You can’t go wrong with these …. everyone loves a satay. Chicken skewers 1 lemongrass stem, trimmed, outer layers removed, chopped 2 tsp ground cumin 1 tbs ground coriander 1 tsp ground turmeric 1 tbs finely grated palm sugar (see note) 2 tbs peanut oil, plus extra for basting 600g chicken breast, cut into 2cm cubes Peanut sauce (see related recipe) and cucumber wedges, to serve
Peanut sauce 150g unsalted peanuts, dry-roasted in the oven until dark 2 tbs peanut oil 2 eschalots, finely chopped 2 garlic cloves, crushed 2 tsp chilli paste or sambal oelek 2 tsp finely grated palm sugar (see note) or raw sugar, plus extra to taste 2 tbs tamarind concentrate (see note) 1 tbs lime juice 2 tsp shrimp paste (see note) or 4 anchovy fillets 270ml can coconut milk
Finely grind peanuts in a food processor.
Heat oil in a deep frypan over medium-low heat.

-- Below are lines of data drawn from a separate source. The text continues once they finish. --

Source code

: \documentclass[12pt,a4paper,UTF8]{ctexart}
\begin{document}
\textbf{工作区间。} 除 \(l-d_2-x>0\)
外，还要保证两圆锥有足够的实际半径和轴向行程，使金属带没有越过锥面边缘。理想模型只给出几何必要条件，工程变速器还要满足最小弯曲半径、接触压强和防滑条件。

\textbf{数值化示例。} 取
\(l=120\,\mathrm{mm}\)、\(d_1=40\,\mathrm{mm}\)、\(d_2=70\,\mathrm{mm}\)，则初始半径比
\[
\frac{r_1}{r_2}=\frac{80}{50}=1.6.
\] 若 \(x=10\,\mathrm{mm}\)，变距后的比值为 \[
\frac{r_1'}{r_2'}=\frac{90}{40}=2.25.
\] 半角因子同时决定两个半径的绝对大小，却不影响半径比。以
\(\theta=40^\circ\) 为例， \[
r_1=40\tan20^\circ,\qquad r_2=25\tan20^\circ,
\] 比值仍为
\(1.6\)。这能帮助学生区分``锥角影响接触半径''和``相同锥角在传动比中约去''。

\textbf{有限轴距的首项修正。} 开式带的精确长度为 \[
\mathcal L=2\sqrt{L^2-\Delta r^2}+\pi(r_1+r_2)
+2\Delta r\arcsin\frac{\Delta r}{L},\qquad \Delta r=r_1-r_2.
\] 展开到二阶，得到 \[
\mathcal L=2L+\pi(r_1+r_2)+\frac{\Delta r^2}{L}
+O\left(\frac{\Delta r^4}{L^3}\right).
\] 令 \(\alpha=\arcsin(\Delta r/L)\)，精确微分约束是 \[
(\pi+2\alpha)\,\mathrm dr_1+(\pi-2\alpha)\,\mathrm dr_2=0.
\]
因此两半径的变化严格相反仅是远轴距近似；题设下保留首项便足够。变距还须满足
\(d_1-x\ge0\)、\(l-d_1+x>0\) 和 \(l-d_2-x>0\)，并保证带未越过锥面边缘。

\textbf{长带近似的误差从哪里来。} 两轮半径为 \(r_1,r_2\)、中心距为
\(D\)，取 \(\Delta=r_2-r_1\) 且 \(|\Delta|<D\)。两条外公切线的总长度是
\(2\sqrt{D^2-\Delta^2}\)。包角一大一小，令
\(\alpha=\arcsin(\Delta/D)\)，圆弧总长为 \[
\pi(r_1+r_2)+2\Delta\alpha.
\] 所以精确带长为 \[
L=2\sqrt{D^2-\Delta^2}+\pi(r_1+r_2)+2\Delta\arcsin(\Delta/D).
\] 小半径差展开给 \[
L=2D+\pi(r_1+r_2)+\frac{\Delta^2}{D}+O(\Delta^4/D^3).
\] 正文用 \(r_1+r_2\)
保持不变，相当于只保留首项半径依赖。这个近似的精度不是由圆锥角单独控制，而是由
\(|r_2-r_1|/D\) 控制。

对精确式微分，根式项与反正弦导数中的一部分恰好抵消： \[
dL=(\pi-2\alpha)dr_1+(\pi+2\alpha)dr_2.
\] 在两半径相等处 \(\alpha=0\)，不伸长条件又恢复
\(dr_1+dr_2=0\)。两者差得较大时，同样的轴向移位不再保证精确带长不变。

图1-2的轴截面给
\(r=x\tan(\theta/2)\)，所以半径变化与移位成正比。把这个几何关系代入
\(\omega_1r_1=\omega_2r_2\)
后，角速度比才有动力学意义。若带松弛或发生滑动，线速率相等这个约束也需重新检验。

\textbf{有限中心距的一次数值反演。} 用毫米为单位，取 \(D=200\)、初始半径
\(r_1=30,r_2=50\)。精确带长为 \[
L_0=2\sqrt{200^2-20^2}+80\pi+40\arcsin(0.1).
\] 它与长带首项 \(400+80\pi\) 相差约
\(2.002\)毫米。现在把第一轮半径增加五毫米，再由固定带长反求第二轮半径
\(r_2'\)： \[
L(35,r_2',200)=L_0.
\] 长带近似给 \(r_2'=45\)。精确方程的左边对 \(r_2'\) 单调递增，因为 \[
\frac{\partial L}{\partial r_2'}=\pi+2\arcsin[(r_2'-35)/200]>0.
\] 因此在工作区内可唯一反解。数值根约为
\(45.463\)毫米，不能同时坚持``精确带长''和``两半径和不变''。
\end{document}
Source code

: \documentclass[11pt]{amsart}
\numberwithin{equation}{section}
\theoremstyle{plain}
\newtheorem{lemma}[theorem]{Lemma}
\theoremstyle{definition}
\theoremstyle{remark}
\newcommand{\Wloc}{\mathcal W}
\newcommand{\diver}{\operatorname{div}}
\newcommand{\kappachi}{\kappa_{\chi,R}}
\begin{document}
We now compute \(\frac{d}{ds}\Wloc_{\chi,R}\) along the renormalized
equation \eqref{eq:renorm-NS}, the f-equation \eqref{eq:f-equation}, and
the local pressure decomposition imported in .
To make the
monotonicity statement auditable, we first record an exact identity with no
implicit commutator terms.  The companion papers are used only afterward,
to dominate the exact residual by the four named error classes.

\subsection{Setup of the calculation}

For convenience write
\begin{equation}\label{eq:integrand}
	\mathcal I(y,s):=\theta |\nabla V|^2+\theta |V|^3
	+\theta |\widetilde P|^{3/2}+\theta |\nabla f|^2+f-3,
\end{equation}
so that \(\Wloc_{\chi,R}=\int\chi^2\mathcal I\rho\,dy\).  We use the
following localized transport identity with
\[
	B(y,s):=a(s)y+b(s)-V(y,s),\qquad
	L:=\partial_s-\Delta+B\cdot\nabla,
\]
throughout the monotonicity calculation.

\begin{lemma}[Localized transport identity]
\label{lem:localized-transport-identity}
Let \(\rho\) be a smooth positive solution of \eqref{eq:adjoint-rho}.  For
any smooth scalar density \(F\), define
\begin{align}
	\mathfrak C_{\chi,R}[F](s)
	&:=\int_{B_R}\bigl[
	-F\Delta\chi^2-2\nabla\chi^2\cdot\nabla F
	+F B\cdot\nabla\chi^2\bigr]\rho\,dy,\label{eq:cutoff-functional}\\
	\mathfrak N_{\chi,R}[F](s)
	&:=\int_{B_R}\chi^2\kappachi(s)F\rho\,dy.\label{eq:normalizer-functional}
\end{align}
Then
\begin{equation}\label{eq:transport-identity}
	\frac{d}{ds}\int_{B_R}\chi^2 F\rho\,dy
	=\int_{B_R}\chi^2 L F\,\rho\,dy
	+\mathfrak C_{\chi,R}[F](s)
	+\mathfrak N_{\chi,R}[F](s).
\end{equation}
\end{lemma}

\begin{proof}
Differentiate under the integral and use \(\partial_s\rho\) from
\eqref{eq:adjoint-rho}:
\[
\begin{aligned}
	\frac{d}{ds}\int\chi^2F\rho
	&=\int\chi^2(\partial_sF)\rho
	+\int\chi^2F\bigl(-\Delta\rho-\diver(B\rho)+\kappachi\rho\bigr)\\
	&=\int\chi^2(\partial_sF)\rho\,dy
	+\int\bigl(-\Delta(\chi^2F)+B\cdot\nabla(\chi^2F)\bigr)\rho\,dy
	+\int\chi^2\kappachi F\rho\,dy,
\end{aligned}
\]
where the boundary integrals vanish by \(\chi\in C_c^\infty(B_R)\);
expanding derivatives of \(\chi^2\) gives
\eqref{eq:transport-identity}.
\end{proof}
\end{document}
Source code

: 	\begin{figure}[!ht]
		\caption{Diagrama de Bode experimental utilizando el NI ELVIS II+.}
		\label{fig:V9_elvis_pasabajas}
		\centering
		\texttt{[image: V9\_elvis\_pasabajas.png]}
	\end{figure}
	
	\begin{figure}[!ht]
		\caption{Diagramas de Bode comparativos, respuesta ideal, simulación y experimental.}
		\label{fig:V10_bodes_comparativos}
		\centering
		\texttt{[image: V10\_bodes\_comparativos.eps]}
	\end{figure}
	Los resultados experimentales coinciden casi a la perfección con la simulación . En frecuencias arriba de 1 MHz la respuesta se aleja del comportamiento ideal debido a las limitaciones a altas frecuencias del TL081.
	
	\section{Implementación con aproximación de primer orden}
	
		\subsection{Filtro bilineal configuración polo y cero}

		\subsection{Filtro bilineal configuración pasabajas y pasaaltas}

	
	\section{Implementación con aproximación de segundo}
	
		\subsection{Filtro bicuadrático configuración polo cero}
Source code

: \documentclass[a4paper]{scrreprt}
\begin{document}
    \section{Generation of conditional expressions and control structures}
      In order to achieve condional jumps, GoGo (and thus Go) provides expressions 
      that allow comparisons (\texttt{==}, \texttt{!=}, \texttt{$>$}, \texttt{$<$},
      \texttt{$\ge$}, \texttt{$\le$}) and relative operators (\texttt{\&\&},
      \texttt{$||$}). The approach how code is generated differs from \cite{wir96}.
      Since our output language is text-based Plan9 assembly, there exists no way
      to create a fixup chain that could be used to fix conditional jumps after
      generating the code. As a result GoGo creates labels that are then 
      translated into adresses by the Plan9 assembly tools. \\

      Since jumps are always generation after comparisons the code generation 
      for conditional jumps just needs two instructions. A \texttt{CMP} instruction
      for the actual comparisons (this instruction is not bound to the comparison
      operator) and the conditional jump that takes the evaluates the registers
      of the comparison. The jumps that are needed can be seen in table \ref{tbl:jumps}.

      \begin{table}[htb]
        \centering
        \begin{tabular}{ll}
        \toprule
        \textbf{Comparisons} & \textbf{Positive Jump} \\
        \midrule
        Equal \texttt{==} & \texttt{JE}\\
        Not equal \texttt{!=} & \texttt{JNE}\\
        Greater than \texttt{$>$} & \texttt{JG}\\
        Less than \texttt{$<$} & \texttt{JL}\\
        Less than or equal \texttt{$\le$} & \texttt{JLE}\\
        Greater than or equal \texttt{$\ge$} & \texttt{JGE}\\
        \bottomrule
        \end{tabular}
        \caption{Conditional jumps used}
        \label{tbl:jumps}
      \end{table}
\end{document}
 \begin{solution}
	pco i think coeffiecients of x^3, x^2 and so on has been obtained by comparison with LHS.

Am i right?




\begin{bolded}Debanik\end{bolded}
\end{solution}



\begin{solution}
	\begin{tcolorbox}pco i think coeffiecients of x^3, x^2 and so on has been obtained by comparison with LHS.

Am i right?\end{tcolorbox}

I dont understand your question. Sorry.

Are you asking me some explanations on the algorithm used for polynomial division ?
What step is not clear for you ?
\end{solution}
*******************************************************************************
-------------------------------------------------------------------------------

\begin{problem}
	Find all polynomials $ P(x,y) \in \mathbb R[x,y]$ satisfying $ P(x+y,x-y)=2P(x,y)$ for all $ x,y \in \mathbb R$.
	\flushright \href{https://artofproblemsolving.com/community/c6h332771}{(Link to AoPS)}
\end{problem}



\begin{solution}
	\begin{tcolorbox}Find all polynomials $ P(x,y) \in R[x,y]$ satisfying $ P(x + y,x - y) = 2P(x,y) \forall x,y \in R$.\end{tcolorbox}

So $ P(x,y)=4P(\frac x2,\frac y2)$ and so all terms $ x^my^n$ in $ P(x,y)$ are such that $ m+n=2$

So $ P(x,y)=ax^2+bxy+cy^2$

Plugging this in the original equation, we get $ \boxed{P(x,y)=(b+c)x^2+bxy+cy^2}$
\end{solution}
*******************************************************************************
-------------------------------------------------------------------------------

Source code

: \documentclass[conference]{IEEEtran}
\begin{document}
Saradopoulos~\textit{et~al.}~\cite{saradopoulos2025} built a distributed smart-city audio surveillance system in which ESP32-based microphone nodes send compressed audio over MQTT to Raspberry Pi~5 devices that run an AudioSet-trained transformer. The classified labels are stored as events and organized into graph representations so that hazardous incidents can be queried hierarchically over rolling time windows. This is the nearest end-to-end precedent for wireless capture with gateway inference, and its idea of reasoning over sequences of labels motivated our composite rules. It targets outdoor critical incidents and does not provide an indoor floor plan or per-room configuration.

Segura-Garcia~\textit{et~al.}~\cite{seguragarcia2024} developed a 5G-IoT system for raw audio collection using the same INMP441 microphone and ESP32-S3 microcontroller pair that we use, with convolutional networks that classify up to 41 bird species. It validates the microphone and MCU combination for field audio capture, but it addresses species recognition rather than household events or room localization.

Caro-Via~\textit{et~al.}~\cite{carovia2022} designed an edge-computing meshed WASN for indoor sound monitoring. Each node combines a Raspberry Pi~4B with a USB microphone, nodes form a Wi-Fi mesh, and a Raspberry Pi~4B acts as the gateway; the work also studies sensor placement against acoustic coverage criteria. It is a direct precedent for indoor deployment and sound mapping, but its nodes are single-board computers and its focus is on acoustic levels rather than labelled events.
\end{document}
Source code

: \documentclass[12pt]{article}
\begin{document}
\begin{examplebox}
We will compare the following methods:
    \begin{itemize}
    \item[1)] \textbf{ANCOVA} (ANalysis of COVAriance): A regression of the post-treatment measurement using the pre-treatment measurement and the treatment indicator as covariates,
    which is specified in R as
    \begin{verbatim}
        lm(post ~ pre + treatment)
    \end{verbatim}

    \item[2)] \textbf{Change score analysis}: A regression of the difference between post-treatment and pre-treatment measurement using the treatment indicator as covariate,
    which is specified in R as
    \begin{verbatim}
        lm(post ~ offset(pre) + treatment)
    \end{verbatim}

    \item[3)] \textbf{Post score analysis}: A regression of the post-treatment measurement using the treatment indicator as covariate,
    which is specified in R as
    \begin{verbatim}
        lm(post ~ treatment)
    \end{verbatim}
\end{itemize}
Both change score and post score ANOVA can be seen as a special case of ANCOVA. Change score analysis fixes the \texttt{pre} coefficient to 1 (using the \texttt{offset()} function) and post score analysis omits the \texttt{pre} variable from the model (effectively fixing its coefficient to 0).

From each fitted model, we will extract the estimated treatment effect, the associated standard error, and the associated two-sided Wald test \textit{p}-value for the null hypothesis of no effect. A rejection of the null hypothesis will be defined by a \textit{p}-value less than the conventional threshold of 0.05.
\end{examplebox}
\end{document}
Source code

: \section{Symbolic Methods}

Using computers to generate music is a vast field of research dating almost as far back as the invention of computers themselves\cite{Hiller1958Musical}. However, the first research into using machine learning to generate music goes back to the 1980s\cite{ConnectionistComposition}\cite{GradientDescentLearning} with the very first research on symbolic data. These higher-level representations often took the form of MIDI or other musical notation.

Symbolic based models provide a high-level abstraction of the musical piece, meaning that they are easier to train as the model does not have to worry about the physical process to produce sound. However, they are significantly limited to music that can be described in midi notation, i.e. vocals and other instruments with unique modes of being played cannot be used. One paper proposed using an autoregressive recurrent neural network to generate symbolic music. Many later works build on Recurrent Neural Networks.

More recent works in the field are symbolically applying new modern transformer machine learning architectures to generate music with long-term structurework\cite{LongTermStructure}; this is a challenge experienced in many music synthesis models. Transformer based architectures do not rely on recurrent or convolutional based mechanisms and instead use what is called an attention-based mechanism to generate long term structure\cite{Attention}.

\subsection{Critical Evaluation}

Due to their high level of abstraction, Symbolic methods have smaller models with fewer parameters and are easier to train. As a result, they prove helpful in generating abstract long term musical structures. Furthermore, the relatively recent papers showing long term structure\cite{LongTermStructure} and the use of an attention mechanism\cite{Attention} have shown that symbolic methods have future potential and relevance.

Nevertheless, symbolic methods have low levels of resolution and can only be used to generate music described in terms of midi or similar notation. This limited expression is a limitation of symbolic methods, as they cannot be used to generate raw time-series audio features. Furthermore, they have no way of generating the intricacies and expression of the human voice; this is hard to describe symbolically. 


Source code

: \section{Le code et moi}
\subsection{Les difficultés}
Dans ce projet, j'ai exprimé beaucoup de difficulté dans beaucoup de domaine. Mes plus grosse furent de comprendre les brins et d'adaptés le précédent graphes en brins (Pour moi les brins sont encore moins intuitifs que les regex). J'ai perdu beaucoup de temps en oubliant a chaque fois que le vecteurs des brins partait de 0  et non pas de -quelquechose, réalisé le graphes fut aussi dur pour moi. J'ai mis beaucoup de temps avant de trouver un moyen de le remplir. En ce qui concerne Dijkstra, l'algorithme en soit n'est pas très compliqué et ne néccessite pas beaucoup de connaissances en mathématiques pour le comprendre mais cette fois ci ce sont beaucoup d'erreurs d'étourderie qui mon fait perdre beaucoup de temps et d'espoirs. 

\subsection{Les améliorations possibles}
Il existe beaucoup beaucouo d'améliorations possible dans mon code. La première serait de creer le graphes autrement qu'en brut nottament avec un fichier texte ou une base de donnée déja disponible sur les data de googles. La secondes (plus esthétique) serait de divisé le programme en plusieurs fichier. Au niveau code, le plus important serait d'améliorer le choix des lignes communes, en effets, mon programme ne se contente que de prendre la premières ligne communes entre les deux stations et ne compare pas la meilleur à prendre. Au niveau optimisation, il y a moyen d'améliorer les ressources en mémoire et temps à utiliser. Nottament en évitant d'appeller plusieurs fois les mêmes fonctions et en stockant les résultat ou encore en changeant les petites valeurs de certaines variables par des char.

Add eschalots and garlic and cook for 3-4 minutes until onion is soft. Stir in peanuts, chilli and shrimp pastes, sugar, tamarind, lime, coconut milk and 250ml water until well combined. Increase the heat to high and bring to the boil, then reduce heat to medium-low and simmer for 10 minutes or until thickened. Adjust salt and sugar to taste.
Pound lemongrass to a paste with a mortar and pestle. Mix well with spices sugar and oil. Place chicken in a glass or ceramic dish, rub with paste, cover and refrigerate for 3 hours or overnight.
Meanwhile, soak about 18 wooden skewers in boiling water for 10 minutes. Thread 5 chicken pieces onto each one.
Heat a barbecue or large chargrill on medium-high heat and cook skewers, in batches, turning and constantly basting with extra oil, for 8-10 minutes until the chicken is cooked and slightly charred. Serve skewers with sauce and cucumber. Serves 6.